DESCRIPTION OF THE TASK. Please output the following records exactly. Leave every image out.
[INFORMATION SUPPLIED — start]
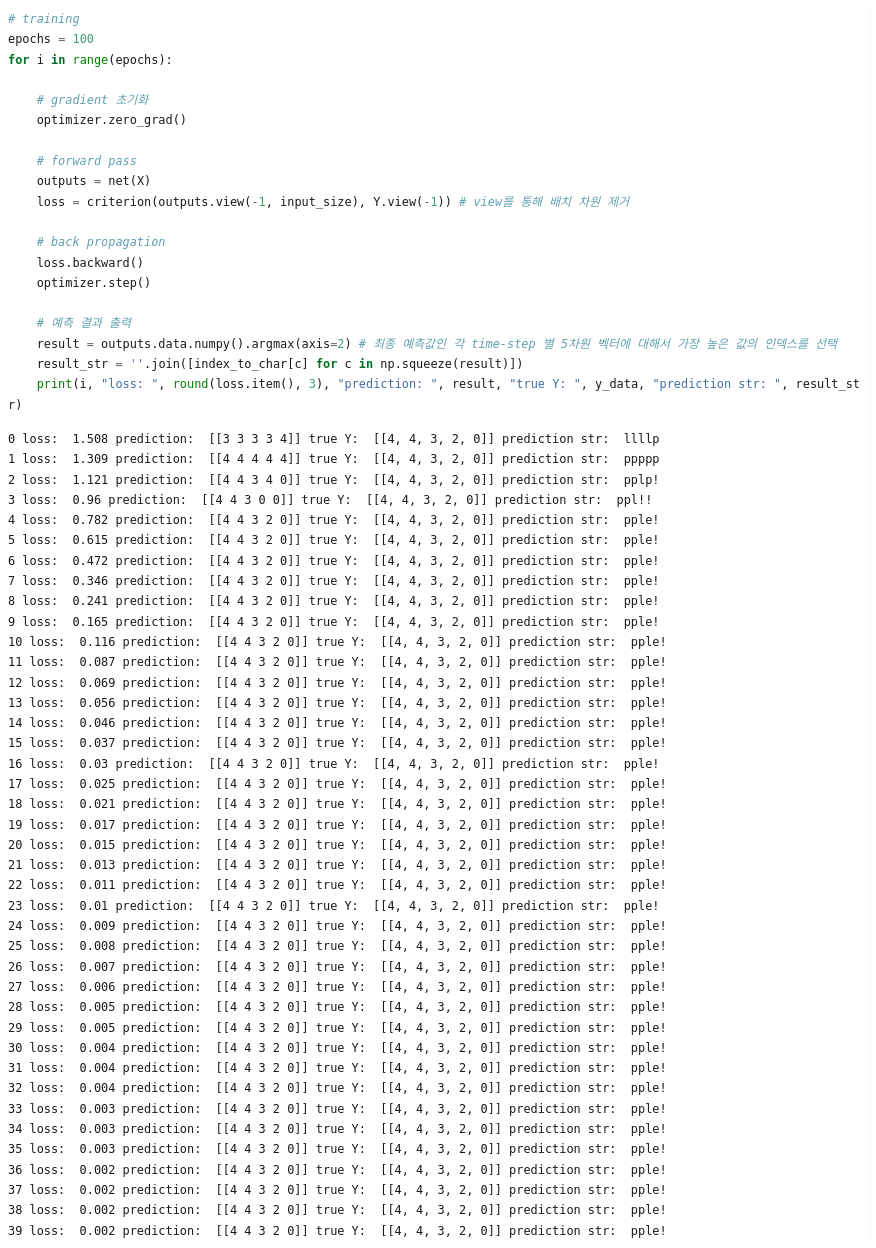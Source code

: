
 ```python
# training
epochs = 100
for i in range(epochs):
    
    # gradient 초기화
    optimizer.zero_grad()
    
    # forward pass
    outputs = net(X)
    loss = criterion(outputs.view(-1, input_size), Y.view(-1)) # view를 통해 배치 차원 제거
    
    # back propagation
    loss.backward()
    optimizer.step()

    # 예측 결과 출력
    result = outputs.data.numpy().argmax(axis=2) # 최종 예측값인 각 time-step 별 5차원 벡터에 대해서 가장 높은 값의 인덱스를 선택
    result_str = ''.join([index_to_char[c] for c in np.squeeze(result)])
    print(i, "loss: ", round(loss.item(), 3), "prediction: ", result, "true Y: ", y_data, "prediction str: ", result_str)
```

    0 loss:  1.508 prediction:  [[3 3 3 3 4]] true Y:  [[4, 4, 3, 2, 0]] prediction str:  llllp
    1 loss:  1.309 prediction:  [[4 4 4 4 4]] true Y:  [[4, 4, 3, 2, 0]] prediction str:  ppppp
    2 loss:  1.121 prediction:  [[4 4 3 4 0]] true Y:  [[4, 4, 3, 2, 0]] prediction str:  pplp!
    3 loss:  0.96 prediction:  [[4 4 3 0 0]] true Y:  [[4, 4, 3, 2, 0]] prediction str:  ppl!!
    4 loss:  0.782 prediction:  [[4 4 3 2 0]] true Y:  [[4, 4, 3, 2, 0]] prediction str:  pple!
    5 loss:  0.615 prediction:  [[4 4 3 2 0]] true Y:  [[4, 4, 3, 2, 0]] prediction str:  pple!
    6 loss:  0.472 prediction:  [[4 4 3 2 0]] true Y:  [[4, 4, 3, 2, 0]] prediction str:  pple!
    7 loss:  0.346 prediction:  [[4 4 3 2 0]] true Y:  [[4, 4, 3, 2, 0]] prediction str:  pple!
    8 loss:  0.241 prediction:  [[4 4 3 2 0]] true Y:  [[4, 4, 3, 2, 0]] prediction str:  pple!
    9 loss:  0.165 prediction:  [[4 4 3 2 0]] true Y:  [[4, 4, 3, 2, 0]] prediction str:  pple!
    10 loss:  0.116 prediction:  [[4 4 3 2 0]] true Y:  [[4, 4, 3, 2, 0]] prediction str:  pple!
    11 loss:  0.087 prediction:  [[4 4 3 2 0]] true Y:  [[4, 4, 3, 2, 0]] prediction str:  pple!
    12 loss:  0.069 prediction:  [[4 4 3 2 0]] true Y:  [[4, 4, 3, 2, 0]] prediction str:  pple!
    13 loss:  0.056 prediction:  [[4 4 3 2 0]] true Y:  [[4, 4, 3, 2, 0]] prediction str:  pple!
    14 loss:  0.046 prediction:  [[4 4 3 2 0]] true Y:  [[4, 4, 3, 2, 0]] prediction str:  pple!
    15 loss:  0.037 prediction:  [[4 4 3 2 0]] true Y:  [[4, 4, 3, 2, 0]] prediction str:  pple!
    16 loss:  0.03 prediction:  [[4 4 3 2 0]] true Y:  [[4, 4, 3, 2, 0]] prediction str:  pple!
    17 loss:  0.025 prediction:  [[4 4 3 2 0]] true Y:  [[4, 4, 3, 2, 0]] prediction str:  pple!
    18 loss:  0.021 prediction:  [[4 4 3 2 0]] true Y:  [[4, 4, 3, 2, 0]] prediction str:  pple!
    19 loss:  0.017 prediction:  [[4 4 3 2 0]] true Y:  [[4, 4, 3, 2, 0]] prediction str:  pple!
    20 loss:  0.015 prediction:  [[4 4 3 2 0]] true Y:  [[4, 4, 3, 2, 0]] prediction str:  pple!
    21 loss:  0.013 prediction:  [[4 4 3 2 0]] true Y:  [[4, 4, 3, 2, 0]] prediction str:  pple!
    22 loss:  0.011 prediction:  [[4 4 3 2 0]] true Y:  [[4, 4, 3, 2, 0]] prediction str:  pple!
    23 loss:  0.01 prediction:  [[4 4 3 2 0]] true Y:  [[4, 4, 3, 2, 0]] prediction str:  pple!
    24 loss:  0.009 prediction:  [[4 4 3 2 0]] true Y:  [[4, 4, 3, 2, 0]] prediction str:  pple!
    25 loss:  0.008 prediction:  [[4 4 3 2 0]] true Y:  [[4, 4, 3, 2, 0]] prediction str:  pple!
    26 loss:  0.007 prediction:  [[4 4 3 2 0]] true Y:  [[4, 4, 3, 2, 0]] prediction str:  pple!
    27 loss:  0.006 prediction:  [[4 4 3 2 0]] true Y:  [[4, 4, 3, 2, 0]] prediction str:  pple!
    28 loss:  0.005 prediction:  [[4 4 3 2 0]] true Y:  [[4, 4, 3, 2, 0]] prediction str:  pple!
    29 loss:  0.005 prediction:  [[4 4 3 2 0]] true Y:  [[4, 4, 3, 2, 0]] prediction str:  pple!
    30 loss:  0.004 prediction:  [[4 4 3 2 0]] true Y:  [[4, 4, 3, 2, 0]] prediction str:  pple!
    31 loss:  0.004 prediction:  [[4 4 3 2 0]] true Y:  [[4, 4, 3, 2, 0]] prediction str:  pple!
    32 loss:  0.004 prediction:  [[4 4 3 2 0]] true Y:  [[4, 4, 3, 2, 0]] prediction str:  pple!
    33 loss:  0.003 prediction:  [[4 4 3 2 0]] true Y:  [[4, 4, 3, 2, 0]] prediction str:  pple!
    34 loss:  0.003 prediction:  [[4 4 3 2 0]] true Y:  [[4, 4, 3, 2, 0]] prediction str:  pple!
    35 loss:  0.003 prediction:  [[4 4 3 2 0]] true Y:  [[4, 4, 3, 2, 0]] prediction str:  pple!
    36 loss:  0.002 prediction:  [[4 4 3 2 0]] true Y:  [[4, 4, 3, 2, 0]] prediction str:  pple!
    37 loss:  0.002 prediction:  [[4 4 3 2 0]] true Y:  [[4, 4, 3, 2, 0]] prediction str:  pple!
    38 loss:  0.002 prediction:  [[4 4 3 2 0]] true Y:  [[4, 4, 3, 2, 0]] prediction str:  pple!
    39 loss:  0.002 prediction:  [[4 4 3 2 0]] true Y:  [[4, 4, 3, 2, 0]] prediction str:  pple!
[INFORMATION SUPPLIED — finish]
EXERCISE OUTPUT.
Source code

:
 ```python
# training
epochs = 100
for i in range(epochs):
    
    # gradient 초기화
    optimizer.zero_grad()
    
    # forward pass
    outputs = net(X)
    loss = criterion(outputs.view(-1, input_size), Y.view(-1)) # view를 통해 배치 차원 제거
    
    # back propagation
    loss.backward()
    optimizer.step()

    # 예측 결과 출력
    result = outputs.data.numpy().argmax(axis=2) # 최종 예측값인 각 time-step 별 5차원 벡터에 대해서 가장 높은 값의 인덱스를 선택
    result_str = ''.join([index_to_char[c] for c in np.squeeze(result)])
    print(i, "loss: ", round(loss.item(), 3), "prediction: ", result, "true Y: ", y_data, "prediction str: ", result_str)
```

    0 loss:  1.508 prediction:  [[3 3 3 3 4]] true Y:  [[4, 4, 3, 2, 0]] prediction str:  llllp
    1 loss:  1.309 prediction:  [[4 4 4 4 4]] true Y:  [[4, 4, 3, 2, 0]] prediction str:  ppppp
    2 loss:  1.121 prediction:  [[4 4 3 4 0]] true Y:  [[4, 4, 3, 2, 0]] prediction str:  pplp!
    3 loss:  0.96 prediction:  [[4 4 3 0 0]] true Y:  [[4, 4, 3, 2, 0]] prediction str:  ppl!!
    4 loss:  0.782 prediction:  [[4 4 3 2 0]] true Y:  [[4, 4, 3, 2, 0]] prediction str:  pple!
    5 loss:  0.615 prediction:  [[4 4 3 2 0]] true Y:  [[4, 4, 3, 2, 0]] prediction str:  pple!
    6 loss:  0.472 prediction:  [[4 4 3 2 0]] true Y:  [[4, 4, 3, 2, 0]] prediction str:  pple!
    7 loss:  0.346 prediction:  [[4 4 3 2 0]] true Y:  [[4, 4, 3, 2, 0]] prediction str:  pple!
    8 loss:  0.241 prediction:  [[4 4 3 2 0]] true Y:  [[4, 4, 3, 2, 0]] prediction str:  pple!
    9 loss:  0.165 prediction:  [[4 4 3 2 0]] true Y:  [[4, 4, 3, 2, 0]] prediction str:  pple!
    10 loss:  0.116 prediction:  [[4 4 3 2 0]] true Y:  [[4, 4, 3, 2, 0]] prediction str:  pple!
    11 loss:  0.087 prediction:  [[4 4 3 2 0]] true Y:  [[4, 4, 3, 2, 0]] prediction str:  pple!
    12 loss:  0.069 prediction:  [[4 4 3 2 0]] true Y:  [[4, 4, 3, 2, 0]] prediction str:  pple!
    13 loss:  0.056 prediction:  [[4 4 3 2 0]] true Y:  [[4, 4, 3, 2, 0]] prediction str:  pple!
    14 loss:  0.046 prediction:  [[4 4 3 2 0]] true Y:  [[4, 4, 3, 2, 0]] prediction str:  pple!
    15 loss:  0.037 prediction:  [[4 4 3 2 0]] true Y:  [[4, 4, 3, 2, 0]] prediction str:  pple!
    16 loss:  0.03 prediction:  [[4 4 3 2 0]] true Y:  [[4, 4, 3, 2, 0]] prediction str:  pple!
    17 loss:  0.025 prediction:  [[4 4 3 2 0]] true Y:  [[4, 4, 3, 2, 0]] prediction str:  pple!
    18 loss:  0.021 prediction:  [[4 4 3 2 0]] true Y:  [[4, 4, 3, 2, 0]] prediction str:  pple!
    19 loss:  0.017 prediction:  [[4 4 3 2 0]] true Y:  [[4, 4, 3, 2, 0]] prediction str:  pple!
    20 loss:  0.015 prediction:  [[4 4 3 2 0]] true Y:  [[4, 4, 3, 2, 0]] prediction str:  pple!
    21 loss:  0.013 prediction:  [[4 4 3 2 0]] true Y:  [[4, 4, 3, 2, 0]] prediction str:  pple!
    22 loss:  0.011 prediction:  [[4 4 3 2 0]] true Y:  [[4, 4, 3, 2, 0]] prediction str:  pple!
    23 loss:  0.01 prediction:  [[4 4 3 2 0]] true Y:  [[4, 4, 3, 2, 0]] prediction str:  pple!
    24 loss:  0.009 prediction:  [[4 4 3 2 0]] true Y:  [[4, 4, 3, 2, 0]] prediction str:  pple!
    25 loss:  0.008 prediction:  [[4 4 3 2 0]] true Y:  [[4, 4, 3, 2, 0]] prediction str:  pple!
    26 loss:  0.007 prediction:  [[4 4 3 2 0]] true Y:  [[4, 4, 3, 2, 0]] prediction str:  pple!
    27 loss:  0.006 prediction:  [[4 4 3 2 0]] true Y:  [[4, 4, 3, 2, 0]] prediction str:  pple!
    28 loss:  0.005 prediction:  [[4 4 3 2 0]] true Y:  [[4, 4, 3, 2, 0]] prediction str:  pple!
    29 loss:  0.005 prediction:  [[4 4 3 2 0]] true Y:  [[4, 4, 3, 2, 0]] prediction str:  pple!
    30 loss:  0.004 prediction:  [[4 4 3 2 0]] true Y:  [[4, 4, 3, 2, 0]] prediction str:  pple!
    31 loss:  0.004 prediction:  [[4 4 3 2 0]] true Y:  [[4, 4, 3, 2, 0]] prediction str:  pple!
    32 loss:  0.004 prediction:  [[4 4 3 2 0]] true Y:  [[4, 4, 3, 2, 0]] prediction str:  pple!
    33 loss:  0.003 prediction:  [[4 4 3 2 0]] true Y:  [[4, 4, 3, 2, 0]] prediction str:  pple!
    34 loss:  0.003 prediction:  [[4 4 3 2 0]] true Y:  [[4, 4, 3, 2, 0]] prediction str:  pple!
    35 loss:  0.003 prediction:  [[4 4 3 2 0]] true Y:  [[4, 4, 3, 2, 0]] prediction str:  pple!
    36 loss:  0.002 prediction:  [[4 4 3 2 0]] true Y:  [[4, 4, 3, 2, 0]] prediction str:  pple!
    37 loss:  0.002 prediction:  [[4 4 3 2 0]] true Y:  [[4, 4, 3, 2, 0]] prediction str:  pple!
    38 loss:  0.002 prediction:  [[4 4 3 2 0]] true Y:  [[4, 4, 3, 2, 0]] prediction str:  pple!
    39 loss:  0.002 prediction:  [[4 4 3 2 0]] true Y:  [[4, 4, 3, 2, 0]] prediction str:  pple!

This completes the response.